Elton Clay Fax (October 9, 1909 – May 13, 1993) was an American illustrator, cartoonist, and writer.

==Early life and education==
Elton Clay Fax was born in 1909, in Baltimore, Maryland, the son of Mark Oakland Fax and Willie Estelle Fax. His father was a stevedore at the Baltimore Railroad Depot; his mother was a seamstress. Elton Fax graduated from Frederick Douglass High School in 1926, where he was classmates with Cab Calloway, who became a noted musician.
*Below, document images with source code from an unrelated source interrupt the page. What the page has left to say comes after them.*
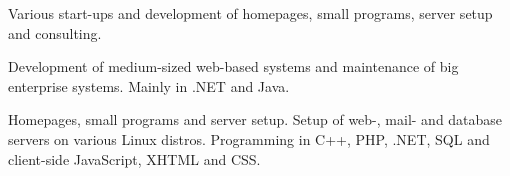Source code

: \documentclass[10pt,a4paper]{altacv}
\begin{document}
\divider

Various start-ups and development of homepages, small programs, server setup and consulting.

\divider

Development of medium-sized web-based systems and maintenance of big enterprise systems. Mainly in .NET and Java.

\divider

Homepages, small programs and server setup. Setup of web-, mail- and database servers on various Linux distros. Programming in C++, PHP, .NET, SQL and client-side JavaScript, XHTML and CSS.

\clearpage

\end{document}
Fax first attended Claflin College, a historically black college in Orangeburg, South Carolina, but transferred north to Syracuse University in New York state. There he earned a Bachelor of Fine Arts degree in 1931. Soon after college he was featured in a solo art show at the offices of the Baltimore Afro-American newspaper.

==Career==
Elton Fax taught art at the Harlem Community Art Center in New York beginning in 1934. He also worked with the Works Project Administration (WPA) Federal Art Project, a government financial assistance program for artists during the Great Depression. Fax was an illustrator for magazines such as Weird Tales, Astounding Science-Fiction, Complete Cowboy, Real Western, Story Parade, Child Life, and All Sports.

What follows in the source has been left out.